Kritiker lehnen diesen Paragraphen als so genannten Gummiparagraphen ab, insbesondere weil nicht klar sei, wie "Beschimpfung" zu definieren ist -- darunter könne jede negative Äußerung fallen. Noch fraglicher sei, wann eine solche "Beschimpfung" geeignet sei, den öffentlichen Frieden zu stören. (Die "Eignung" reicht, sog. abstraktes Gefährdungsdelikt!) Kritiker behaupten, eine solche "Friedensstörung" könne - analog zur Volksverhetzung - a priori konstruiert werden, wenn sich Gläubige beschwerten. Andererseits könne in politischen Wetterlagen, in denen die Verfolgung von Gotteslästerern nicht opportun ist, fast immer damit argumentiert werden, der Beschuldigte sei nur ein kleines Licht und hätte nicht damit rechnen müssen, daß seine Äußerungen eine breite Öffentlichkeit schockieren. So gab es auch Versuche, diesen Paragraphen zu verschärfen, indem der Halbsatz mit dem Frieden gestrichen werden und den Staatsanwaltschaften damit die Möglichkeit der Einstellung aus diesem Grunde genommen werden sollte. (Ein Beispiel einer Beschimpfung, die eindeutig nicht geeignet ist, den öffentlichen Frieden zu stören, steht noch aus - prinzipiell kann jede öffentliche Äußerung breitgetreten werden und einen Sturm der Entrüstung auslösen, um dies zu vermeiden, dürfte man sich nur im engsten Privatkreise äußern, womit dann das Tatmerkmal öffentlich nicht mehr gegeben werde. Iudex non deducat. )
Der Paragraph ist stark in der Kritik von atheistischen Gruppen und Kirchenkritikern sowie von Künstlern, die sich in ihrer Freiheit massiv beschnitten fühlen. Kurt Tucholsky meinte zu diesem "mittelalterlichen Diktaturparagraphen", er diskutiere nicht mit Leuten, die sich ihre Meinung strafrechtlich schützen lassen. (exakter Wortlaut?)

Rechtspraxis

Auf Grund des Gotteslästerungsparagraphen wurden etwa die Darstellung gekreuzigter Schweine und das Theaterstück Das Maria-Syndrom, in dem Maria über eine verunreinigte Klobrille befruchtet wird, verboten.
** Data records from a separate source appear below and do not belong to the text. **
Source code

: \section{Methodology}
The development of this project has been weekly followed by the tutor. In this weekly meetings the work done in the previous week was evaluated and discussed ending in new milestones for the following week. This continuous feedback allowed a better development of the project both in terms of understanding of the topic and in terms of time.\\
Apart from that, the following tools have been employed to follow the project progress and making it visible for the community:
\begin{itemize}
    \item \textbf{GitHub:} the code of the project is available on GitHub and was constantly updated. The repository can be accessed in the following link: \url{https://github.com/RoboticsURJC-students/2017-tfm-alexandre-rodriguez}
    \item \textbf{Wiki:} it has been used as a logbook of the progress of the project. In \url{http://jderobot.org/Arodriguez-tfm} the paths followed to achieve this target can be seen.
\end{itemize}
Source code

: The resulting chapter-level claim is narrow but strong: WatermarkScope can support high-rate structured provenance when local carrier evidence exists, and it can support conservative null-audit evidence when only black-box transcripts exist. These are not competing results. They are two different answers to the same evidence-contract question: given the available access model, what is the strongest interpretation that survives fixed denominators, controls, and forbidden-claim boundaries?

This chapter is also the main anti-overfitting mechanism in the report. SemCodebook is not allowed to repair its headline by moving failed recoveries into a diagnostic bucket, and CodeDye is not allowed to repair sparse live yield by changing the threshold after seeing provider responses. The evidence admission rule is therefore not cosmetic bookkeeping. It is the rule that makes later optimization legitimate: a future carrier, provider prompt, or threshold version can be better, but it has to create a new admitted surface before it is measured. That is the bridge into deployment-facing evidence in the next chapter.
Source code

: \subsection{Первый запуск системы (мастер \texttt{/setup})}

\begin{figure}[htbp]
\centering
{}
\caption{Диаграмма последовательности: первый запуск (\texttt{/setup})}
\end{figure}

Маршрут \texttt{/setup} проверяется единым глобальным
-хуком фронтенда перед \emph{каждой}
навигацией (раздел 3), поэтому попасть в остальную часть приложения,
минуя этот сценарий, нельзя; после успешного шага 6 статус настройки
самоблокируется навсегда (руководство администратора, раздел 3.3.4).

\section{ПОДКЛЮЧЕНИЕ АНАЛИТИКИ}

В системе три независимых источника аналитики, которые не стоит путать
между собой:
Das Maria-Syndrom wurde darüber hinaus nicht einmal für Aufführungen vor einem "garantiert religionsgefühllosen Publikum" zugelassen; der öffentliche Friede ist offensichtlich bereits durch eine Aufführung gestört, egal wieviele Zuschauer sich beleidigt fühlen. Ein weiteres recht bekanntes Opfer des Paragraphen war Birgit Römermann, die in mehreren Instanzen wegen eines Jesus-Aufklebers mit dem Text "Masochismus ist heilbar" verurteilt wurde.

Trotz der angeblich neutralen Formulierung des Paragraphen sind keine Fälle bekannt, in denen wegen Beschimpfung von Atheisten verurteilt wurde.